GenBank Overview
What is GenBank?
GenBank ® is the NIH genetic sequence database, an annotated collection of all publicly available DNA sequences (Nucleic Acids Research, 2013 Jan;41(D1):D36-42). GenBank is part of the International Nucleotide Sequence Database Collaboration, which comprises the DNA DataBank of Japan (DDBJ), the European Nucleotide Archive (ENA), and GenBank at NCBI. These three organizations exchange data on a daily basis.
A GenBank release occurs every two months and is available from the ftp site. The release notes for the current version of GenBank provide detailed information about the release and notifications of upcoming changes to GenBank. Release notes for previous GenBank releases are also available. GenBank growth statistics for both the traditional GenBank divisions and the WGS division are available from each release.
An annotated sample GenBank record for a Saccharomyces cerevisiae gene demonstrates many of the features of the GenBank flat file format.
Access to GenBank
There are several ways to search and retrieve data from GenBank.
- Search GenBank for sequence identifiers and annotations with Entrez Nucleotide.
- Search and align GenBank sequences to a query sequence using BLAST (Basic Local Alignment Search Tool). See BLAST info for more information about the numerous BLAST databases.
- Search, link, and download sequences programatically using NCBI e-utilities.
- The ASN.1 and flatfile formats are available at NCBI's anonymous FTP server: ftp://ftp.ncbi.nlm.nih.gov/ncbi-asn1 and ftp://ftp.ncbi.nlm.nih.gov/genbank.
GenBank Data Usage
The GenBank database is designed to provide and encourage access within the scientific community to the most up-to-date and comprehensive DNA sequence information. Therefore, NCBI places no restrictions on the use or distribution of the GenBank data. However, some submitters may claim patent, copyright, or other intellectual property rights in all or a portion of the data they have submitted. NCBI is not in a position to assess the validity of such claims, and therefore cannot provide comment or unrestricted permission concerning the use, copying, or distribution of the information contained in GenBank.
Data Processing, Status and Release
The most important source of new data for GenBank is direct submissions from a variety of individuals, including researchers, using one of our submission tools. Following submission, data are subject to automated and manual processing to ensure data integrity and quality and are subsequently made available to the public.
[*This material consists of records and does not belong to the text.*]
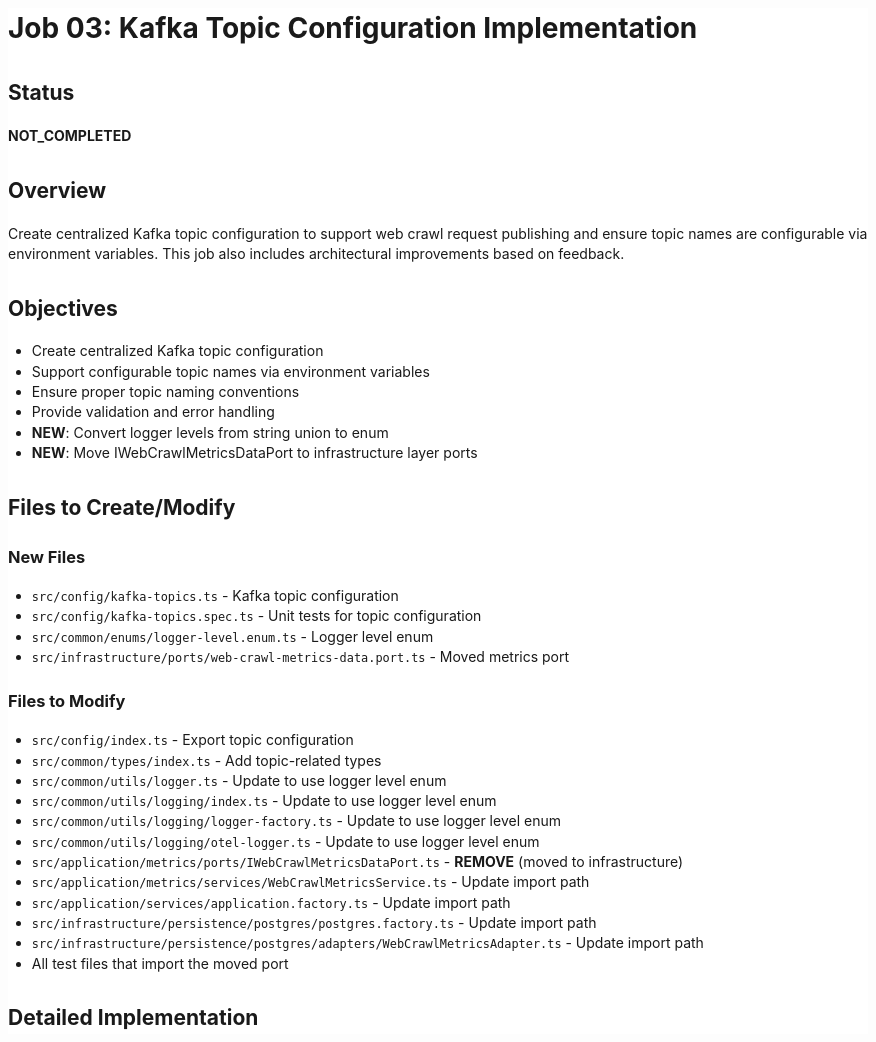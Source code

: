 # Job 03: Kafka Topic Configuration Implementation

## Status

**NOT_COMPLETED**

## Overview

Create centralized Kafka topic configuration to support web crawl request publishing and ensure topic names are configurable via environment variables. This job also includes architectural improvements based on feedback.

## Objectives

- Create centralized Kafka topic configuration
- Support configurable topic names via environment variables
- Ensure proper topic naming conventions
- Provide validation and error handling
- **NEW**: Convert logger levels from string union to enum
- **NEW**: Move IWebCrawlMetricsDataPort to infrastructure layer ports

## Files to Create/Modify

### New Files

- `src/config/kafka-topics.ts` - Kafka topic configuration
- `src/config/kafka-topics.spec.ts` - Unit tests for topic configuration
- `src/common/enums/logger-level.enum.ts` - Logger level enum
- `src/infrastructure/ports/web-crawl-metrics-data.port.ts` - Moved metrics port

### Files to Modify

- `src/config/index.ts` - Export topic configuration
- `src/common/types/index.ts` - Add topic-related types
- `src/common/utils/logger.ts` - Update to use logger level enum
- `src/common/utils/logging/index.ts` - Update to use logger level enum
- `src/common/utils/logging/logger-factory.ts` - Update to use logger level enum
- `src/common/utils/logging/otel-logger.ts` - Update to use logger level enum
- `src/application/metrics/ports/IWebCrawlMetricsDataPort.ts` - **REMOVE** (moved to infrastructure)
- `src/application/metrics/services/WebCrawlMetricsService.ts` - Update import path
- `src/application/services/application.factory.ts` - Update import path
- `src/infrastructure/persistence/postgres/postgres.factory.ts` - Update import path
- `src/infrastructure/persistence/postgres/adapters/WebCrawlMetricsAdapter.ts` - Update import path
- All test files that import the moved port

## Detailed Implementation
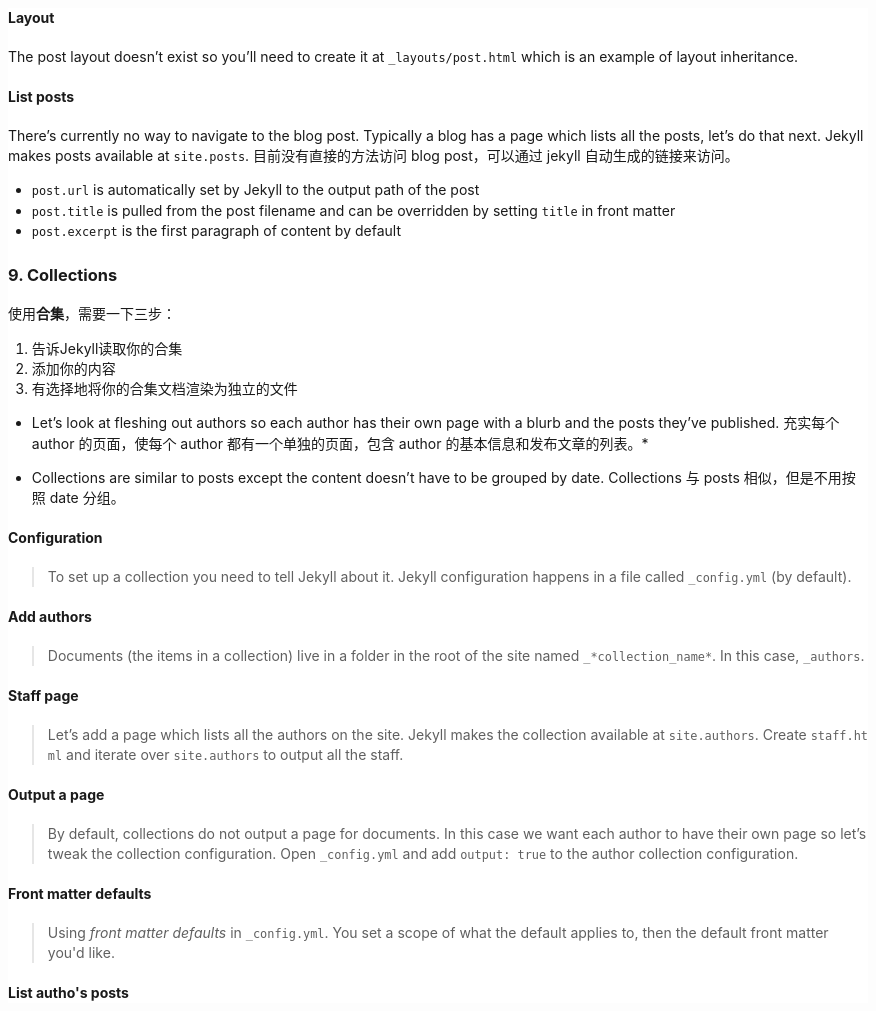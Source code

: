#### Layout
The post layout doesn’t exist so you’ll need to create it at `_layouts/post.html` which is an example of layout inheritance.

#### List posts
There’s currently no way to navigate to the blog post. Typically a blog has a page which lists all the posts, let’s do that next.
Jekyll makes posts available at `site.posts`. 目前没有直接的方法访问 blog post，可以通过 jekyll 自动生成的链接来访问。

- `post.url` is automatically set by Jekyll to the output path of the post
- `post.title` is pulled from the post filename and can be overridden by setting `title` in front matter
- `post.excerpt` is the first paragraph of content by default


### 9. Collections
使用**合集**，需要一下三步：

1. 告诉Jekyll读取你的合集
2. 添加你的内容
3. 有选择地将你的合集文档渲染为独立的文件

* Let’s look at fleshing out authors so each author has their own page with a blurb and the posts they’ve published.
  充实每个 author 的页面，使每个 author 都有一个单独的页面，包含 author 的基本信息和发布文章的列表。* 

* Collections are similar to posts except the content doesn’t have to be grouped by date.
  Collections 与 posts 相似，但是不用按照 date 分组。

#### Configuration
> To set up a collection you need to tell Jekyll about it. Jekyll configuration happens in a file called `_config.yml` (by default).

#### Add authors
> Documents (the items in a collection) live in a folder in the root of the site named `_*collection_name*`. In this case, `_authors`.

#### Staff page
>Let’s add a page which lists all the authors on the site. Jekyll makes the collection available at `site.authors`.
> Create `staff.html` and iterate over `site.authors` to output all the staff.

#### Output a page
> By default, collections do not output a page for documents. In this case we want each author to have their own page so let’s tweak the collection configuration.
> Open `_config.yml` and add `output: true` to the author collection configuration.

#### Front matter defaults
> Using *front matter defaults* in `_config.yml`. You set a scope of what the default applies to, then the default front matter you'd like.

#### List autho's posts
On rare occasions, data may be removed from public view. More details about this process can be found on the NLM GenBank and SRA Data Processing.
Confidentiality
Some authors are concerned that the appearance of their data in GenBank prior to publication will compromise their work. GenBank will, upon request, withhold release of new submissions for a specified period of time. However, if the accession number or sequence data appears in print or online prior to the specified date, your sequence will be released. In order to prevent the delay in the appearance of published sequence data, we urge authors to inform us of the appearance of the published data. As soon as it is available, please send the full publication data--all authors, title, journal, volume, pages and date--to the following address: [email protected]
Privacy
If you are submitting human sequences to GenBank, do not include any data that could reveal the personal identity of the source. GenBank assumes that the submitter has received any necessary informed consent authorizations required prior to submitting sequences.